The Common Crawl Foundation was founded in 2007 by Gil Elbaz, who has been chairman since its inception. The foundation was started with the aim of democratizing data, allowing anyone to perform research and analysis. Common Crawl provides researchers, entrepreneurs, and developers with unrestricted access to data to explore, analyze, and create novel applications and services.
As of 2023, the Common Crawl repository contains over 240 billion pages spanning sixteen years with between three and five billion new pages added each month. The organization's data has been cited in over 8000 research papers. The foundation also regularly releases host- and domain-level graphs, to visualize the crawl data, and provides tools for users to construct and process web graphs themselves.

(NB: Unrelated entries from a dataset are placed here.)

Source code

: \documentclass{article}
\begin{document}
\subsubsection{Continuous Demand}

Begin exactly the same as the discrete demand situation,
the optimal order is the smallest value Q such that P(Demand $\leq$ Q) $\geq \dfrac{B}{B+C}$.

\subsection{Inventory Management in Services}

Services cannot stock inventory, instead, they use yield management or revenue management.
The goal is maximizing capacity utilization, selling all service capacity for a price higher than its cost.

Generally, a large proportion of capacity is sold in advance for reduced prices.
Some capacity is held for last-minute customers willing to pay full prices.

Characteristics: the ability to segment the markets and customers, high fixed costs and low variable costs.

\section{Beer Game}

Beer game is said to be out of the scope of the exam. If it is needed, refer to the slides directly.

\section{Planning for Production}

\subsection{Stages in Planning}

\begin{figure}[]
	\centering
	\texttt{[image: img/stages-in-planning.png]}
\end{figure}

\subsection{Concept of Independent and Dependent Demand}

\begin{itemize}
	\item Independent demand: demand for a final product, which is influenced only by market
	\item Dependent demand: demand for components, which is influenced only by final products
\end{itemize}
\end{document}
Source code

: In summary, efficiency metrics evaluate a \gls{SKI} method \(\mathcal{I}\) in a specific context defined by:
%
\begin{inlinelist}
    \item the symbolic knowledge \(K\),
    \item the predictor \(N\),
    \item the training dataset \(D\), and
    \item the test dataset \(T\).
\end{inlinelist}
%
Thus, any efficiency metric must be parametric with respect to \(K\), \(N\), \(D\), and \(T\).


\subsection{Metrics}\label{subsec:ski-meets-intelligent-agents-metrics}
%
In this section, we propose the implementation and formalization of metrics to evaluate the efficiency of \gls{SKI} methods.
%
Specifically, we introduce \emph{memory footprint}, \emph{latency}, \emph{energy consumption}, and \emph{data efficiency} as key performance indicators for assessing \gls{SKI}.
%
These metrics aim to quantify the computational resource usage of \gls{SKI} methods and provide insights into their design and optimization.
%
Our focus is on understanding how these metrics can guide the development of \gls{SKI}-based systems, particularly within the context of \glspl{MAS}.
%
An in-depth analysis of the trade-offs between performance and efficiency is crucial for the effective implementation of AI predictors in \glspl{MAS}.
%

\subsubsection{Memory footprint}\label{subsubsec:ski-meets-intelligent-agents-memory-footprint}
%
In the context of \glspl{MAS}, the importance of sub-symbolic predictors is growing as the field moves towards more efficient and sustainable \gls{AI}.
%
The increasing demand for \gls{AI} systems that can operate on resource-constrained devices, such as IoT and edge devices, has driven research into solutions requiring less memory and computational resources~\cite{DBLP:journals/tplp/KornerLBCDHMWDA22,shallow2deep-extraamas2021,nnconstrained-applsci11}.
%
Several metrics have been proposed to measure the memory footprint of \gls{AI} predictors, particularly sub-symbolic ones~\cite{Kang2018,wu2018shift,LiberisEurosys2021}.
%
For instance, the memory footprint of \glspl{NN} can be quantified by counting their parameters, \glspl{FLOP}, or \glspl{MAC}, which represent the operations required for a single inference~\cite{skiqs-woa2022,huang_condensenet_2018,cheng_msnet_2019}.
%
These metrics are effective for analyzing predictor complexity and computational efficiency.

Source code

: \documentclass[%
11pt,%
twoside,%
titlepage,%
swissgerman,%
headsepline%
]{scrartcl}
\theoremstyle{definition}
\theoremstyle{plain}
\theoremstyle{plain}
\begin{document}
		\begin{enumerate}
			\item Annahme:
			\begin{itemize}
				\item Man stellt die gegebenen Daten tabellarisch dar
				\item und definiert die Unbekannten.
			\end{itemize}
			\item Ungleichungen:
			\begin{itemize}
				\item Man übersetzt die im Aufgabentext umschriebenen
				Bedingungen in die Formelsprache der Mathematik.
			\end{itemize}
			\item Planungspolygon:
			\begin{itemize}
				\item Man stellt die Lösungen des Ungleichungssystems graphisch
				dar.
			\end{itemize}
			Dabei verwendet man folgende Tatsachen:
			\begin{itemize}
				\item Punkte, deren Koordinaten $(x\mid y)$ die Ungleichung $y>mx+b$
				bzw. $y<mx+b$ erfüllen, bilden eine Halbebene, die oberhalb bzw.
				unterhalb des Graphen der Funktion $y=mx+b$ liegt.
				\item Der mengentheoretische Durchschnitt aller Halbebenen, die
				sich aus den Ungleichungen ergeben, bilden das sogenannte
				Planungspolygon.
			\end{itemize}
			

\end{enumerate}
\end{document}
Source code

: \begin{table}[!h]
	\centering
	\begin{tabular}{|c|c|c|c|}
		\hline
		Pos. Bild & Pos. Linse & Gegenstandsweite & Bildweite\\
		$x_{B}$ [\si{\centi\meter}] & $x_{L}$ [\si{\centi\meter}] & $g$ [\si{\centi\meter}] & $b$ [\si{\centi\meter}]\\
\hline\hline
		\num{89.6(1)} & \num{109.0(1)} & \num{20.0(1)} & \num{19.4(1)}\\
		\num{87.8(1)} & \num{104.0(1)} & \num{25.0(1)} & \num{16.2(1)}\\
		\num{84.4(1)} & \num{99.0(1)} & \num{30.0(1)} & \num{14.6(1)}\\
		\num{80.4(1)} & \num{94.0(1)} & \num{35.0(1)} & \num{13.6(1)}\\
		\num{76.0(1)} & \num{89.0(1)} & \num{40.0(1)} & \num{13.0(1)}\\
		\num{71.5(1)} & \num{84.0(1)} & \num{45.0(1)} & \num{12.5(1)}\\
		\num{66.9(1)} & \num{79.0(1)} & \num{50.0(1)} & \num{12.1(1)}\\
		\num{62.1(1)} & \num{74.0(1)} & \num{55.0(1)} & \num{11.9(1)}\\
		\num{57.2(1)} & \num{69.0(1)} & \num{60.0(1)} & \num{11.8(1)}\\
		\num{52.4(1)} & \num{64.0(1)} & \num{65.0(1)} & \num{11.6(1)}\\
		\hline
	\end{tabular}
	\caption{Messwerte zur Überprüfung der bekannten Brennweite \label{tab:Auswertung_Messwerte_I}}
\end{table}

The organization gathers data using the Common Crawl CCBot crawler, a Nutch-based web crawler that makes use of the Apache Hadoop project. Common Crawl uses Map-Reduce to process and extract crawl candidates from its crawl database. This candidate list is sorted by host (domain name) and then distributed to a set of crawler servers. The CCBot can be prevented from crawling a website by including the following lines in the "robots.txt" file:
User-agent: CCBot Disallow: /
Training large language models (LLMs) requires large amounts of data, and many of the datasets used related to internet content originate from the Common Crawl repository. For example, OpenAI used a filtered version of Common Crawl to train GPT-3, making up 82% of the raw tokens. Access to vast and diverse datasets through web crawlers enables LLMs to learn from a wide range of sources, creating more comprehensive and contextually aware models.